I think I need a pep talk today, and perhaps if I type this out, it'll help cement it in my mind (and if anyone else wants to be blunt with me, too - I feel I need it).  No raging today, but he's on a downward slope.  Our son has a cold, and won't go to preschool so he doesn't get the other kids sick.  I'm at work, so my H is home with him and doesn't get the 2 1/2 hour kid-free break school provides.  He works tomorrow, then is home with our son Friday (no preschool Friday).  He feels overwhelmed because he (please note it's always singular) can't "catch a break".  Friends dropped off dinner for us, and he found out they made it for my parents, but because my dad's stomach issues from chemo, they kindly refused it.  The friends then brought it to us instead.  I was ecstatic - I didn't have to cook dinner!  My H is upset because they clearly didn't care about him because they didn't make the dinner specifically for us (him), even though the friends KNOW he's been struggling, so this is absolute proof these friends don't actually care about him(I am not paraphrasing).  This is a huge trigger for me.  Kindness is kindness in my book - I don't care how or where it comes from.  So, I listened and validated his feelings only; used SET to gently remind him other friends dropped off a box of cupcakes, etc. the same day specifically for us because they know we've been having a hard time mentally since the cancer diagnosis (they specifically used the plural).  I then steered the conversation to practical help I could provide - I can arrange my schedule to be home from work early and take over the sick kid duty; I arranged for a friend to watch our son for part of Friday to give my H a break, I'll be home all weekend, as I always am (in reality: I'm doing these things for our son/kids.  I don't like leaving them at home alone with my H when he's having these bad days.  I dread school vacation time). 

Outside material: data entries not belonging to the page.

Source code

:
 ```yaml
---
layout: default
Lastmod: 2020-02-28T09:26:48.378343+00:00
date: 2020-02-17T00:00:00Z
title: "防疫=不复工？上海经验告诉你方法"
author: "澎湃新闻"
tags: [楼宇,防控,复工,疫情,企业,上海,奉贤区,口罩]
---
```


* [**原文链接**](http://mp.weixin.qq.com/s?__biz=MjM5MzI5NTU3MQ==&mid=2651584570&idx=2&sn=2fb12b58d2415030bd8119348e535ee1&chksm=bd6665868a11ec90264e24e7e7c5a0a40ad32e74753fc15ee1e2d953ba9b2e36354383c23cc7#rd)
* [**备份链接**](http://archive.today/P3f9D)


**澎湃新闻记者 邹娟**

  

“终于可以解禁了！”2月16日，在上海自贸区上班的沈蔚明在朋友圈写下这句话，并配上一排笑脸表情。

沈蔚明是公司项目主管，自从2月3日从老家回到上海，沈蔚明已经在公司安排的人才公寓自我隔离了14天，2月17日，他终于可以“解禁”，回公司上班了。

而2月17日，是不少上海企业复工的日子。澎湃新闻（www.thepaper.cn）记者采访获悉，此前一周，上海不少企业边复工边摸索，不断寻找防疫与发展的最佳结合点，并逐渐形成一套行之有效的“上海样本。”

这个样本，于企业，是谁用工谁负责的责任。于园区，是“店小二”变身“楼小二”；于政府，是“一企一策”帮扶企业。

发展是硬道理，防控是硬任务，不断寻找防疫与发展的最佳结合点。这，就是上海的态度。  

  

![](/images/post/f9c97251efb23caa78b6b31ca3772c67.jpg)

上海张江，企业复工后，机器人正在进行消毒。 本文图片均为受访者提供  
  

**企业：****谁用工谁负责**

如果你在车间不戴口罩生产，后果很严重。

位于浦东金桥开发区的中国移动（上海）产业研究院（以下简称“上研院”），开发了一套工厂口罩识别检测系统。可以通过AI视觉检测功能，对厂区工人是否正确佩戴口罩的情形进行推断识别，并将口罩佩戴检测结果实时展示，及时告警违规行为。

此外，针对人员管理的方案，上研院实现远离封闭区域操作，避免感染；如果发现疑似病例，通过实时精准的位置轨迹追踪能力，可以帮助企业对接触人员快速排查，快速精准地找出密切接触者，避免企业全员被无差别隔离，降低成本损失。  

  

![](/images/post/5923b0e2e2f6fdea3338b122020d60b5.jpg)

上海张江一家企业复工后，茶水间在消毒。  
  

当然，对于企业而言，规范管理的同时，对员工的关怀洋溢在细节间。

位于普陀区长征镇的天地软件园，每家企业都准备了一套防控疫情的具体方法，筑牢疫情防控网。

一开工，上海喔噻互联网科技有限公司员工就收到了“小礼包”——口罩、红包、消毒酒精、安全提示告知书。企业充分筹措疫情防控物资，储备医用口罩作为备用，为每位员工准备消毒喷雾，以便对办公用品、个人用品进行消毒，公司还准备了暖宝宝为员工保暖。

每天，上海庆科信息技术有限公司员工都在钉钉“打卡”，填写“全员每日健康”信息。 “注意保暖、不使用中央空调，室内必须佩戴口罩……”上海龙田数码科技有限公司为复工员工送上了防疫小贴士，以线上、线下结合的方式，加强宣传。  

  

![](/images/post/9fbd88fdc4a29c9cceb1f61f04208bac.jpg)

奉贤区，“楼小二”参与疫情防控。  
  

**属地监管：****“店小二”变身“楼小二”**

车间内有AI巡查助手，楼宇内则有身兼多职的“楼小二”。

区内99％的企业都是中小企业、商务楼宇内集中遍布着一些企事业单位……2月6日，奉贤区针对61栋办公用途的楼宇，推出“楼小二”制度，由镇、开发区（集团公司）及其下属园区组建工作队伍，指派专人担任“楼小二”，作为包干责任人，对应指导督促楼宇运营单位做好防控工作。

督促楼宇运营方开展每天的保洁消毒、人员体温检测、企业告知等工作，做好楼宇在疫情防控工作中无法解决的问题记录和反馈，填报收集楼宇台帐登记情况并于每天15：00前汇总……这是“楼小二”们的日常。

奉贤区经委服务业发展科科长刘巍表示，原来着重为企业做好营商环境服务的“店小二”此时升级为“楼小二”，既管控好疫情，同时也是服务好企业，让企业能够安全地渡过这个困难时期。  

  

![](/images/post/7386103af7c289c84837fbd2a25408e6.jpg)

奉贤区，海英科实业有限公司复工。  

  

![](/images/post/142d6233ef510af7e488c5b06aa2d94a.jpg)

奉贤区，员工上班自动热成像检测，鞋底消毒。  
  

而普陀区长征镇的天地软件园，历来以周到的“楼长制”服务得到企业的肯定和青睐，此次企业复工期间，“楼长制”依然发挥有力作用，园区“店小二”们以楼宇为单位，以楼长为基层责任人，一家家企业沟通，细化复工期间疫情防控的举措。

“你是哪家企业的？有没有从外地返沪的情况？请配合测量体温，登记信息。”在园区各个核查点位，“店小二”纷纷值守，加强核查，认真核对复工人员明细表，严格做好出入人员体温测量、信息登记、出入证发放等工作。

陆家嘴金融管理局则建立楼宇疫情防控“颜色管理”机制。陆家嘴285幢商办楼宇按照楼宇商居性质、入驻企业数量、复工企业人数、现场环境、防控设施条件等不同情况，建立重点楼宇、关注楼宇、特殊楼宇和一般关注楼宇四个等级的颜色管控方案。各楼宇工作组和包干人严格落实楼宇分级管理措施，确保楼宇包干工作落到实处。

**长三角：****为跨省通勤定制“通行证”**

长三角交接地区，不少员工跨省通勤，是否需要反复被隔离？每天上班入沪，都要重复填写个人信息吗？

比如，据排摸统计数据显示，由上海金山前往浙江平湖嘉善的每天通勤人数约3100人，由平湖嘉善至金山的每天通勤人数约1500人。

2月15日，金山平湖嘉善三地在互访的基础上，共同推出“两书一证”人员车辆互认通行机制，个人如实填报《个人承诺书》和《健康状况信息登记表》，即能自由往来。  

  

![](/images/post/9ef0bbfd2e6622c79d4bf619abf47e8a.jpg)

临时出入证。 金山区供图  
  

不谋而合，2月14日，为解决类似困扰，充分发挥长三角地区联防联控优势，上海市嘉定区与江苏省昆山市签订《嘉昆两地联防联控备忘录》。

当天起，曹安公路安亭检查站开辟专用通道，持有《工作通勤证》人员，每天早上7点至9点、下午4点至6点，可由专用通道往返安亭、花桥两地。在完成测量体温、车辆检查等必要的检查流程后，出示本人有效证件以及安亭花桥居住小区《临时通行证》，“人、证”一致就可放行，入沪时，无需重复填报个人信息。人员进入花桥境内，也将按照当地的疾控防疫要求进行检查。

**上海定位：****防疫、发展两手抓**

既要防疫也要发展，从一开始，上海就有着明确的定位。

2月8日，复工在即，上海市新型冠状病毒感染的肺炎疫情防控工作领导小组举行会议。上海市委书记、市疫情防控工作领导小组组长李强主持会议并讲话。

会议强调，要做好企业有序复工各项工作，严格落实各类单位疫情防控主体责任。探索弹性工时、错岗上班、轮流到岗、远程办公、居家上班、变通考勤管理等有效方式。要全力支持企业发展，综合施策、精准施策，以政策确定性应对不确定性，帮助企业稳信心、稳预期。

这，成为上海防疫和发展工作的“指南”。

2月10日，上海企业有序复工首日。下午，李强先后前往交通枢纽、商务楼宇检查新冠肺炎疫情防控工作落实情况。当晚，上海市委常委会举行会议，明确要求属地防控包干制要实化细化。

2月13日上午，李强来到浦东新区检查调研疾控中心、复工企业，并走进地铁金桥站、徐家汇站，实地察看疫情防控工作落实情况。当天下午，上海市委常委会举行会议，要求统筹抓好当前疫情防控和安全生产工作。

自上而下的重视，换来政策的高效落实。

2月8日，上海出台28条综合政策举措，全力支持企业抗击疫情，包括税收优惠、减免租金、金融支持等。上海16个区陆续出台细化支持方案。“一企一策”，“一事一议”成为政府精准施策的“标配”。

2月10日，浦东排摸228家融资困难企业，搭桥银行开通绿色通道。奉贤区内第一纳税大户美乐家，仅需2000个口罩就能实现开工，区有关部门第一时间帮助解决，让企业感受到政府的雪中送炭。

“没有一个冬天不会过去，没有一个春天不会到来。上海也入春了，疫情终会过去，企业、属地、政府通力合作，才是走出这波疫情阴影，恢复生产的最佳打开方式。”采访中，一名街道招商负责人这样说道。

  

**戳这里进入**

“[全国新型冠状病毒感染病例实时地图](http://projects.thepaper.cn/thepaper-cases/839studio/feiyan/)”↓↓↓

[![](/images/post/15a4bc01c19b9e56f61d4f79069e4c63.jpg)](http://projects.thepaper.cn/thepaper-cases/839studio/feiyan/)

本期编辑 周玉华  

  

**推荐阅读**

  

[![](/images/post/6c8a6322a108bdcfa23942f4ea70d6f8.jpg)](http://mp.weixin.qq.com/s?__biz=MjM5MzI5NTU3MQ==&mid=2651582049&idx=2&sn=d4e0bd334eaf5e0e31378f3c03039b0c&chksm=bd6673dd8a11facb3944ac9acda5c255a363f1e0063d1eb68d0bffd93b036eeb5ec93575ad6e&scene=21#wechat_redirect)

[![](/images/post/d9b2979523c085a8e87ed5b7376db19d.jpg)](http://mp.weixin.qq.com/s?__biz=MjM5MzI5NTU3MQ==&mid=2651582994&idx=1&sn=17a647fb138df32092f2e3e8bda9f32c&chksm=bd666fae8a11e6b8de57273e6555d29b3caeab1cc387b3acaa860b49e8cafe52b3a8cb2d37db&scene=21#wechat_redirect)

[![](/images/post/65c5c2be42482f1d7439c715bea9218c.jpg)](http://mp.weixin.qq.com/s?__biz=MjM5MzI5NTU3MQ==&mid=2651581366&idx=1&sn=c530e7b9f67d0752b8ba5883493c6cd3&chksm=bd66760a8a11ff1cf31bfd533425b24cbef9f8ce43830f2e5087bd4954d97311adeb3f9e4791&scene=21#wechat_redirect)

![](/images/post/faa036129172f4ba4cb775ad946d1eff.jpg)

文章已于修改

Now that this is the background of today (and I know, it's nothing dramatic or totally out of line), I am trying to repeat to myself, mantra style - his feelings are his own.  My feelings are my own.  Over and over.  I guess perhaps I'm looking for further advice on detaching (and I'll go into the Tools section and re-read some workshops, too), because in reality - this exact situation/conversation has been going on for YEARS.  He is not going to change (this makes me so sad).  Only I can change me and my reactions.  I know this cognitively, but really putting it into practice has been a struggle.  If I wake up to my kid's coughing and fever in the middle of the night, I wish my first thought was about my child's physical ailment and not how we'll get through the day because my H views this as the universe further punishing him.  And I know that mindset change is on me.  Just need to find practical steps on how to actually do it.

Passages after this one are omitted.